### [TO DO]
Among the entries, how many lines carry the string "image"? Give the number and nothing else.

___ TASK INPUT

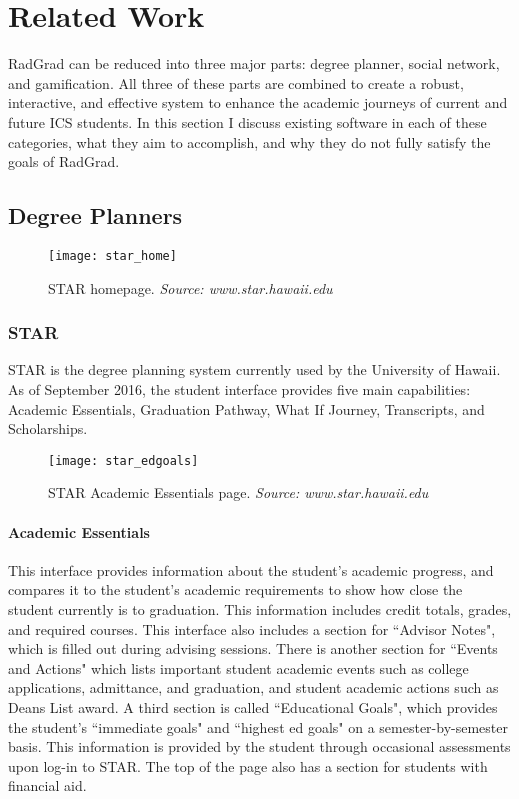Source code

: \chapter{Related Work}
RadGrad can be reduced into three major parts: degree planner, social network, and gamification. All three of these parts are combined to create a robust, interactive, and effective system to enhance the academic journeys of current and future ICS students. In this section I discuss existing software in each of these categories, what they aim to accomplish, and why they do not fully satisfy the goals of RadGrad.

\section{Degree Planners}
\begin{figure}[h]
\centering
\texttt{[image: star\_home]}
\caption{STAR homepage. \textit{Source: www.star.hawaii.edu}}
\end{figure}
\subsection{STAR}
STAR is the degree planning system currently used by the University of Hawaii. As of September 2016, the student interface provides five main capabilities: Academic Essentials, Graduation Pathway, What If Journey, Transcripts, and Scholarships. 

\begin{figure}[h]
\centering
\texttt{[image: star\_edgoals]}
\caption{STAR Academic Essentials page. \textit{Source: www.star.hawaii.edu}}
\end{figure}
\subsubsection{Academic Essentials}
This interface provides information about the student's academic progress, and compares it to the student's academic requirements to show how close the student currently is to graduation. This information includes credit totals, grades, and required courses. This interface also includes a section for ``Advisor Notes", which is filled out during advising sessions. There is another section for ``Events and Actions" which lists important student academic events such as college applications, admittance, and graduation, and student academic actions such as Deans List award. A third section is called ``Educational Goals", which provides the student's ``immediate goals" and ``highest ed goals" on a semester-by-semester basis. This information is provided by the student through occasional assessments upon log-in to STAR. The top of the page also has a section for students with financial aid.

______

### [OUTPUT]
2